Stored dataset items
_ _ _ _ _ _ _

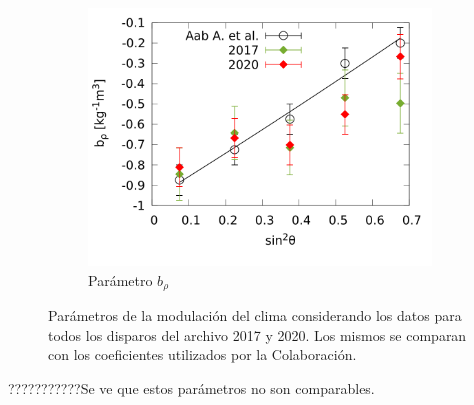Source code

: \begin{figure}[H]
          \begin{subfigure}[b]{\textwidth}
          \centering
          \includegraphics[width=0.5\linewidth]{../03_IntroduccionReport/params/brho_2017_2020_above_1EeV.png}
          \caption{Parámetro  $b_\rho$   }
          \end{subfigure}%
          \caption{Parámetros de la modulación del clima considerando los datos para todos los disparos del archivo 2017 y 2020. Los mismos se comparan con los coeficientes utilizados por la Colaboración.}
        \end{figure}

      ???????????Se ve que estos parámetros no son comparables. 
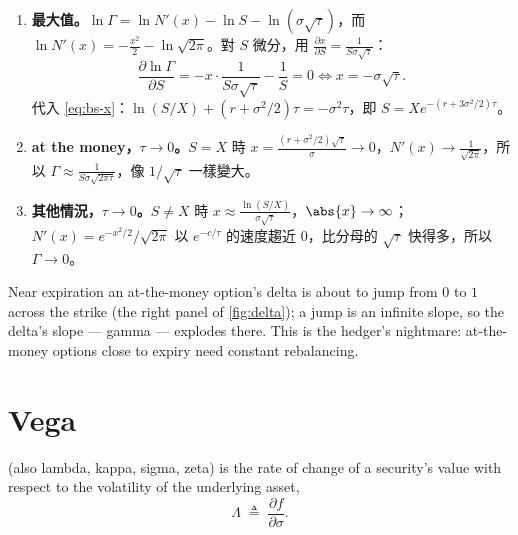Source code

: \begin{remark}[補充]
	\begin{enumerate}[(1),nosep]
		\item \textbf{最大值。}$\ln\Gamma=\ln N'(x)-\ln S-\ln(\sigma\sqrt{\tau})$，而 $\ln N'(x)=-\frac{x^{2}}{2}-\ln\sqrt{2\pi}$。對 $S$ 微分，用 $\frac{\partial x}{\partial S}=\frac{1}{S\sigma\sqrt{\tau}}$：
		\[
			\frac{\partial\ln\Gamma}{\partial S}=-x\cdot\frac{1}{S\sigma\sqrt{\tau}}-\frac1S=0\iff x=-\sigma\sqrt{\tau} .
		\]
		代入 \eqref{eq:bs-x}：$\ln(S/X)+(r+\sigma^{2}/2)\tau=-\sigma^{2}\tau$，即 $S=Xe^{-(r+3\sigma^{2}/2)\tau}$。
		\item \textbf{at the money，$\tau\to0$。}$S=X$ 時 $x=\frac{(r+\sigma^{2}/2)\sqrt{\tau}}{\sigma}\to0$，$N'(x)\to\frac{1}{\sqrt{2\pi}}$，所以 $\Gamma\approx\frac{1}{S\sigma\sqrt{2\pi\tau}}$，像 $1/\sqrt{\tau}$ 一樣變大。
		\item \textbf{其他情況，$\tau\to0$。}$S\ne X$ 時 $x\approx\frac{\ln(S/X)}{\sigma\sqrt{\tau}}$，$\abs{x}\to\infty$；$N'(x)=e^{-x^{2}/2}/\sqrt{2\pi}$ 以 $e^{-c/\tau}$ 的速度趨近 $0$，比分母的 $\sqrt{\tau}$ 快得多，所以 $\Gamma\to0$。
	\end{enumerate}
\end{remark}

\begin{intuition}
	Near expiration an at-the-money option's delta is about to jump from $0$ to $1$ across the strike (the right panel of \autoref{fig:delta}); a jump is an infinite slope, so the delta's slope --- gamma --- explodes there.
	This is the hedger's nightmare: at-the-money options close to expiry need constant rebalancing.
\end{intuition}

\suppend

\section{Vega}
\label{sec:vega}


\begin{definition}
	 (also lambda, kappa, sigma, zeta) is the rate of change of a security's value with respect to the volatility of the underlying asset,
	\[
		\Lambda \;\triangleq\; \frac{\partial f}{\partial\sigma} .
	\]
\end{definition}

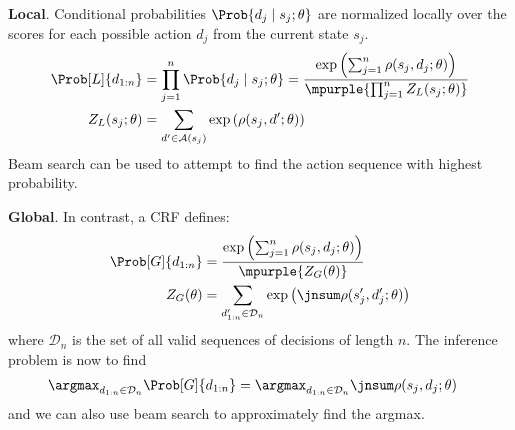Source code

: \documentclass[11pt]{article}
\begin{document}
\begin{compactitem}
	\item \textbf{Local}. Conditional probabilities $\Prob{d_j \mid s_j; \theta }$ are normalized locally over the scores for each possible action $d_j$ from the current state $s_j$. 
	\begin{align}
	\Prob[L]{d_{1:n}} 
	&= \prod_{j = 1}^{n} \Prob{d_j \mid s_j; \theta } 
	= \dfrac{   \exp \left( \sum_{j = 1}^{n} \rho  ( s_j, d_j ; \theta  ) \right)
	}{ \mpurple{ \prod_{j = 1}^{n} Z_L (s_j; \theta) }  } \\
	Z_L(s_j; \theta)
	&= \sum_{ d' \in \mathcal{A}(s_j) } \exp \left( \rho ( s_j, d'; \theta )  \right)
	\end{align}
	Beam search can be used to attempt to find the action sequence with highest probability. 
	
	\item \textbf{Global}. In contrast, a CRF defines:
	\begin{align}
	\Prob[G]{d_{1:n}}
	&= \dfrac{   \exp \left( \sum_{j = 1}^{n} \rho  ( s_j, d_j ; \theta  ) \right)
	}{ \mpurple{Z_G (\theta)}  } \\
	Z_G(\theta) 
	&=
	\sum_{d_{1:n}' \in \mathcal{D}_n } \exp \left( 
	\jnsum \rho ( s_j', d_j'; \theta )
	\right)
	\end{align}
	where $\mathcal{D}_n$ is the set of all valid sequences of decisions of length $n$. The inference problem is now to find
	\begin{align}
	\argmax_{d_{1:n} \in \mathcal{D}_n} \Prob[G]{d_{1:n}}
	&= \argmax_{d_{1:n} \in \mathcal{D}_n} \jnsum \rho(s_j, d_j; \theta) 
	\end{align}
	and we can also use beam search to approximately find the argmax. 
\end{compactitem}
\end{document}
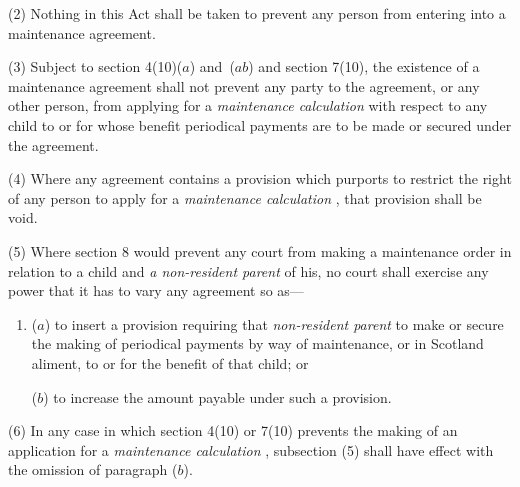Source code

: \documentclass[12pt,a4paper]{article}
\begin{document}
(2) Nothing in this Act shall be taken to prevent any person from entering into a maintenance agreement.

(3) 
Subject to section 4(10)($a$) 
and~($ab$)  %
and section 7(10),  %
the existence of a maintenance agreement shall not prevent any party to the agreement, or any other person, from applying for a 
\emph{maintenance calculation}  %
with respect to any child to or for whose benefit periodical payments are to be made or secured under the agreement.

(4) Where any agreement contains a provision which purports to restrict the right of any person to apply for a 
\emph{maintenance calculation}%
, that provision shall be void.

(5) Where section 8 would prevent any court from making a maintenance order in relation to a child and 
\emph{a non-resident parent}  %
of his, no court shall exercise any power that it has to vary any agreement so as—
\begin{enumerate}\item[]
($a$) to insert a provision requiring that 
\emph{non-resident parent}  %
to make or secure the making of periodical payments by way of maintenance, or in Scotland aliment, to or for the benefit of that child; or

($b$) to increase the amount payable under such a provision.
\end{enumerate}

(6) In any case in which section 4(10) or 7(10) prevents the making of an application for a 
\emph{maintenance calculation}%
, 
%
%
%
subsection (5) shall have effect with the omission of paragraph ($b$).
\end{document}
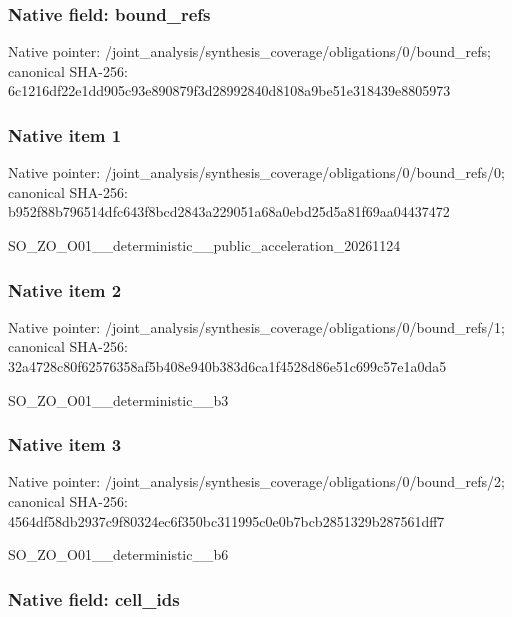 \documentclass[10pt,a4paper]{article}
\begin{document}
\subsubsection{Native field: bound\_refs}


Native pointer: /joint\_analysis/synthesi\allowbreak{}s\_coverage/obligations/0\allowbreak{}/bound\_refs; canonical SHA-256: 6c1216df22e1dd905c93e890\allowbreak{}879f3d28992840d8108a9be5\allowbreak{}1e318439e8805973



\subsubsection{Native item 1}


Native pointer: /joint\_analysis/synthesi\allowbreak{}s\_coverage/obligations/0\allowbreak{}/bound\_refs/0; canonical SHA-256: b952f88b796514dfc643f8bc\allowbreak{}d2843a229051a68a0ebd25d5\allowbreak{}a81f69aa04437472


SO\_ZO\_O01\_\_deterministic\allowbreak{}\_\_public\_acceleration\_20\allowbreak{}261124


\subsubsection{Native item 2}


Native pointer: /joint\_analysis/synthesi\allowbreak{}s\_coverage/obligations/0\allowbreak{}/bound\_refs/1; canonical SHA-256: 32a4728c80f62576358af5b4\allowbreak{}08e940b383d6ca1f4528d86e\allowbreak{}51c699c57e1a0da5


SO\_ZO\_O01\_\_deterministic\_\_b3


\subsubsection{Native item 3}


Native pointer: /joint\_analysis/synthesi\allowbreak{}s\_coverage/obligations/0\allowbreak{}/bound\_refs/2; canonical SHA-256: 4564df58db2937c9f80324ec\allowbreak{}6f350bc311995c0e0b7bcb28\allowbreak{}51329b287561dff7


SO\_ZO\_O01\_\_deterministic\_\_b6


\subsubsection{Native field: cell\_ids}
\end{document}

_ _ _ _ _ _ _

About this exercise —
Return each line among the entries that holds the word "with".

Task answer —
	 (also lambda, kappa, sigma, zeta) is the rate of change of a security's value with respect to the volatility of the underlying asset,
	Beam search can be used to attempt to find the action sequence with highest probability. 
with respect to any child to or for whose benefit periodical payments are to be made or secured under the agreement.
subsection (5) shall have effect with the omission of paragraph ($b$).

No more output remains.